» WHAT IS EXPECTED
Nothing but the lines from the start of the records below through the line that has "1. Инициализация компонентов" should appear, each exactly as given.

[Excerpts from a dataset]
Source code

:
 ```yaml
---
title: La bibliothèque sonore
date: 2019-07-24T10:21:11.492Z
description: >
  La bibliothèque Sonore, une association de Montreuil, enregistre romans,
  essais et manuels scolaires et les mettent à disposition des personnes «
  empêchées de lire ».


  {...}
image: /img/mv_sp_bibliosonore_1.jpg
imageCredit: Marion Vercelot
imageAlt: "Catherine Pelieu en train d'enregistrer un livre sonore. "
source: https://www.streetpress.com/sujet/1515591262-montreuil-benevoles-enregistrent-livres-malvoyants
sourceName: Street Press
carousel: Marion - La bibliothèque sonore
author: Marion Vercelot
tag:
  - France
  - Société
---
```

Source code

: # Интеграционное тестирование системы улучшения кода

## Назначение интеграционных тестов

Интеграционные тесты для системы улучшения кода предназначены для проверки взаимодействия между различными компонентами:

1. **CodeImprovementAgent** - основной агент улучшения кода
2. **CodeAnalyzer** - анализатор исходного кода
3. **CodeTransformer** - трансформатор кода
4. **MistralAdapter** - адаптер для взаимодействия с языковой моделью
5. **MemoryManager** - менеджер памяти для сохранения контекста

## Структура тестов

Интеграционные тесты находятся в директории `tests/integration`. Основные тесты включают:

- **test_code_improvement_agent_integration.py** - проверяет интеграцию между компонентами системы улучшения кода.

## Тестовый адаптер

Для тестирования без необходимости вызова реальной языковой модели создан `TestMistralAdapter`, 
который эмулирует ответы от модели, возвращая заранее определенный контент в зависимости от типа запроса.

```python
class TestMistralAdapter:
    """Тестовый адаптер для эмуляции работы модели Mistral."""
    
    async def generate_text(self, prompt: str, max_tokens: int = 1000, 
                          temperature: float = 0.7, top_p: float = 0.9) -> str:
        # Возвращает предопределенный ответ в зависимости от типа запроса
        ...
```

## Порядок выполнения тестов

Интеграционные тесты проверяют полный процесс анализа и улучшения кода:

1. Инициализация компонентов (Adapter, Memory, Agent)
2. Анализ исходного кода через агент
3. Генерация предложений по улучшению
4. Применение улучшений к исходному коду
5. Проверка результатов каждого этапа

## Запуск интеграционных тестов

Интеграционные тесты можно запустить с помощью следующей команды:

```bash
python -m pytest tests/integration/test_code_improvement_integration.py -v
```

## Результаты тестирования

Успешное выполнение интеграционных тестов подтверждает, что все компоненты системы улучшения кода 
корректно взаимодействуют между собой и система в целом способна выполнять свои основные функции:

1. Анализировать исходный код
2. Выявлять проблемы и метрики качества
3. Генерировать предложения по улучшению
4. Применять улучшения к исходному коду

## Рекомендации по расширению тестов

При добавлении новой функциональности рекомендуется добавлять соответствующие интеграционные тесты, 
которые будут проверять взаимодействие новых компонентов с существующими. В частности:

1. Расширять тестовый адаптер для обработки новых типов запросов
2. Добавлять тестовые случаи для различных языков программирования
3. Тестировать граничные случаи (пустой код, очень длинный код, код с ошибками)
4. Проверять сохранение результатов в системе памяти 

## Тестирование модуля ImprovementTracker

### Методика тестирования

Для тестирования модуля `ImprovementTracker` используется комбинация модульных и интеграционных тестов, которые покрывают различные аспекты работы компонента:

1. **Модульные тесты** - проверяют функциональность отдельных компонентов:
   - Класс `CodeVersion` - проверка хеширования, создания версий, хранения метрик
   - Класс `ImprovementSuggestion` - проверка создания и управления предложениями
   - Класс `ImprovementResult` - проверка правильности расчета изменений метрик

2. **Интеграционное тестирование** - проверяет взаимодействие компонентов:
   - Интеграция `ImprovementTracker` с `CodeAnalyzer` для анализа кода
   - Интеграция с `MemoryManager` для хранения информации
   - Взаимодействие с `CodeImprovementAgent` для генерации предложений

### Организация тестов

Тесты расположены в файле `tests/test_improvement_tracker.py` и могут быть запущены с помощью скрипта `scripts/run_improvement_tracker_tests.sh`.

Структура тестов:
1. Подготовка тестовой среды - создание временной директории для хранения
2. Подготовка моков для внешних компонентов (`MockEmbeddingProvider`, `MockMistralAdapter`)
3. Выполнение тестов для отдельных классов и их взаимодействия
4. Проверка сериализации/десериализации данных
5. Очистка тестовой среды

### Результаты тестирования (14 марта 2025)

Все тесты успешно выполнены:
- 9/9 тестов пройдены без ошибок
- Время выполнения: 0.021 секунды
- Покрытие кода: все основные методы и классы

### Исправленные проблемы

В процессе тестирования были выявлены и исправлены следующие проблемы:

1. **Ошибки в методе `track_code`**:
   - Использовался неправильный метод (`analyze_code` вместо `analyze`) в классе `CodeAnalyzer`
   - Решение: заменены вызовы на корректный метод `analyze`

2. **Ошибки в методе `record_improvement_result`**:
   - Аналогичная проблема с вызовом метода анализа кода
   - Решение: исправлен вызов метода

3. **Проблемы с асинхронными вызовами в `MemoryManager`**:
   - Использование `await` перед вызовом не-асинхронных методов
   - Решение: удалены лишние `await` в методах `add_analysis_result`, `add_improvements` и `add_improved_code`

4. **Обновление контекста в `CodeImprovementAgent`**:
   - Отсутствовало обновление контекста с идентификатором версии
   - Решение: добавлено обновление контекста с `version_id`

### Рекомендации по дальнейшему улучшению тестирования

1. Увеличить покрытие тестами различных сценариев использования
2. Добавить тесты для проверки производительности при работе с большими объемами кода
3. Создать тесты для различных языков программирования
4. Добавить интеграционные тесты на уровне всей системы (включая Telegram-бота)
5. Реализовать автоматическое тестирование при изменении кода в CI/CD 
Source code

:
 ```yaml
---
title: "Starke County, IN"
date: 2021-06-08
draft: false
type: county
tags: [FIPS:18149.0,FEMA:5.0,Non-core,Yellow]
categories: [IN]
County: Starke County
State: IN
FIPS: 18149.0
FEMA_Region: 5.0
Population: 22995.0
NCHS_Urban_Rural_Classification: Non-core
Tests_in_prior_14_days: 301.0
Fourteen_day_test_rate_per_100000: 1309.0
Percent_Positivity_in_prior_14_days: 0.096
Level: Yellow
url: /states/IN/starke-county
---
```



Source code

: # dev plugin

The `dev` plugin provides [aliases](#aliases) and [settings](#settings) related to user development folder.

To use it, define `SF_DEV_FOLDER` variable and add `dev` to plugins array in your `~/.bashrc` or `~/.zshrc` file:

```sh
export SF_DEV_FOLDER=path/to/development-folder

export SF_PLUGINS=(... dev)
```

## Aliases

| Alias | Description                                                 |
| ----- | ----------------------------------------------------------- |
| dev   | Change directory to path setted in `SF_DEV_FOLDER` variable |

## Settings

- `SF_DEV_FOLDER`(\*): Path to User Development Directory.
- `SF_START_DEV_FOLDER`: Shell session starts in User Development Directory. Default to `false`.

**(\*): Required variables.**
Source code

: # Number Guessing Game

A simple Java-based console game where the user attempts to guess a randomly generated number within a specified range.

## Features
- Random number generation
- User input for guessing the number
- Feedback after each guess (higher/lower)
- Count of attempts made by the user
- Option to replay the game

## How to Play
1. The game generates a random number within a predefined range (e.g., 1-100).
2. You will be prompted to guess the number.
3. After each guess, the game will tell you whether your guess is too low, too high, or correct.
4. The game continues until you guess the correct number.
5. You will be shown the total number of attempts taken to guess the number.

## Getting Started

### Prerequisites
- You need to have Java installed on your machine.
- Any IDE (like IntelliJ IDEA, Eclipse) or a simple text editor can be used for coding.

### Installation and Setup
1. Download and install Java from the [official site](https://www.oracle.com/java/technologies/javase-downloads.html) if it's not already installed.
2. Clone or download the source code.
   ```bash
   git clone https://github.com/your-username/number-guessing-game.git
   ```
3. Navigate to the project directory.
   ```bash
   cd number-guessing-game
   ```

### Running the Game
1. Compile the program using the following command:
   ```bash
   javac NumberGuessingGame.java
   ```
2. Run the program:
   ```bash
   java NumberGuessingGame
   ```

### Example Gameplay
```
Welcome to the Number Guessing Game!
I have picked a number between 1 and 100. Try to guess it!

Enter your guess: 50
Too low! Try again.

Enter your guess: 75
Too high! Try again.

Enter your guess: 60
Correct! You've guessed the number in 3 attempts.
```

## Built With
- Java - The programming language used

» THE ANSWER
Source code

:
 ```yaml
---
title: La bibliothèque sonore
date: 2019-07-24T10:21:11.492Z
description: >
  La bibliothèque Sonore, une association de Montreuil, enregistre romans,
  essais et manuels scolaires et les mettent à disposition des personnes «
  empêchées de lire ».


  {...}
image: /img/mv_sp_bibliosonore_1.jpg
imageCredit: Marion Vercelot
imageAlt: "Catherine Pelieu en train d'enregistrer un livre sonore. "
source: https://www.streetpress.com/sujet/1515591262-montreuil-benevoles-enregistrent-livres-malvoyants
sourceName: Street Press
carousel: Marion - La bibliothèque sonore
author: Marion Vercelot
tag:
  - France
  - Société
---
```

Source code

: # Интеграционное тестирование системы улучшения кода

## Назначение интеграционных тестов

Интеграционные тесты для системы улучшения кода предназначены для проверки взаимодействия между различными компонентами:

1. **CodeImprovementAgent** - основной агент улучшения кода
2. **CodeAnalyzer** - анализатор исходного кода
3. **CodeTransformer** - трансформатор кода
4. **MistralAdapter** - адаптер для взаимодействия с языковой моделью
5. **MemoryManager** - менеджер памяти для сохранения контекста

## Структура тестов

Интеграционные тесты находятся в директории `tests/integration`. Основные тесты включают:

- **test_code_improvement_agent_integration.py** - проверяет интеграцию между компонентами системы улучшения кода.

## Тестовый адаптер

Для тестирования без необходимости вызова реальной языковой модели создан `TestMistralAdapter`, 
который эмулирует ответы от модели, возвращая заранее определенный контент в зависимости от типа запроса.

```python
class TestMistralAdapter:
    """Тестовый адаптер для эмуляции работы модели Mistral."""
    
    async def generate_text(self, prompt: str, max_tokens: int = 1000, 
                          temperature: float = 0.7, top_p: float = 0.9) -> str:
        # Возвращает предопределенный ответ в зависимости от типа запроса
        ...
```

## Порядок выполнения тестов

Интеграционные тесты проверяют полный процесс анализа и улучшения кода:

1. Инициализация компонентов (Adapter, Memory, Agent)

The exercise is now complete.